- **About this task**
Your job is to copy every line in the material containing the word "frac".

- **Provided material**
···

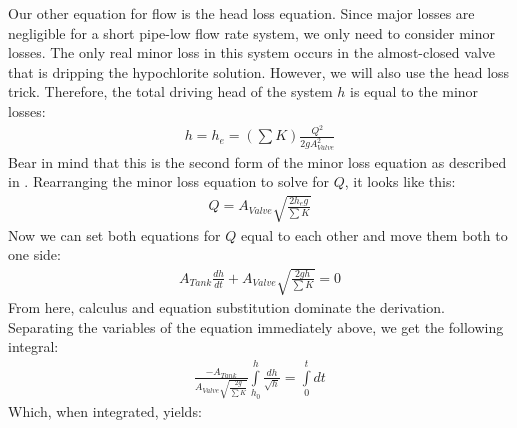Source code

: \documentclass[letterpaper,10pt,english]{sphinxmanual}
\begin{document}
Our other equation for flow is the head loss equation. Since major losses are negligible for a short pipe-low flow rate system, we only need to consider minor losses. The only real minor loss in this system occurs in the almost-closed valve that is dripping the hypochlorite solution. However, we will also use the head loss trick. Therefore, the total driving head of the system \(h\) is equal to the minor losses:
\begin{equation}\label{equation:Flow_Control_and_Measurement/FCM_Derivations:Flow_Control_and_Measurement/FCM_Derivations:1}
\begin{split}h = h_e = \left( \sum K \right) \frac{Q^2}{2gA_{Valve}^2}\end{split}
\end{equation}
Bear in mind that this is the second form of the minor loss equation as described in {\hyperref[\detokenize{Fluids_Review/Fluids_Review_Derivations:final-minor-loss-equations}]{}}. Rearranging the minor loss equation to solve for \(Q\), it looks like this:
\begin{equation}\label{equation:Flow_Control_and_Measurement/FCM_Derivations:Flow_Control_and_Measurement/FCM_Derivations:2}
\begin{split}Q = A_{Valve} \sqrt{\frac{2 h_e g}{\sum K}}\end{split}
\end{equation}
Now we can set both equations for \(Q\) equal to each other and move them both to one side:
\begin{equation}\label{equation:Flow_Control_and_Measurement/FCM_Derivations:Flow_Control_and_Measurement/FCM_Derivations:3}
\begin{split}A_{Tank} \frac{dh}{dt} + A_{Valve} \sqrt{\frac{2gh}{\sum K}} = 0\end{split}
\end{equation}
From here, calculus and equation substitution dominate the derivation. Separating the variables of the equation immediately above, we get the following integral:
\begin{equation}\label{equation:Flow_Control_and_Measurement/FCM_Derivations:Flow_Control_and_Measurement/FCM_Derivations:4}
\begin{split}\frac{ -A_{Tank}}{{A_{Valve}} \sqrt{\frac{2g}{\sum K}} }   \int \limits_{h_0}^h \frac{dh}{\sqrt h} = \int \limits_0^t {dt}\end{split}
\end{equation}
Which, when integrated, yields:
\end{document}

···

- **Your solution**
\begin{split}h = h_e = \left( \sum K \right) \frac{Q^2}{2gA_{Valve}^2}\end{split}
\begin{split}Q = A_{Valve} \sqrt{\frac{2 h_e g}{\sum K}}\end{split}
\begin{split}A_{Tank} \frac{dh}{dt} + A_{Valve} \sqrt{\frac{2gh}{\sum K}} = 0\end{split}
\begin{split}\frac{ -A_{Tank}}{{A_{Valve}} \sqrt{\frac{2g}{\sum K}} }   \int \limits_{h_0}^h \frac{dh}{\sqrt h} = \int \limits_0^t {dt}\end{split}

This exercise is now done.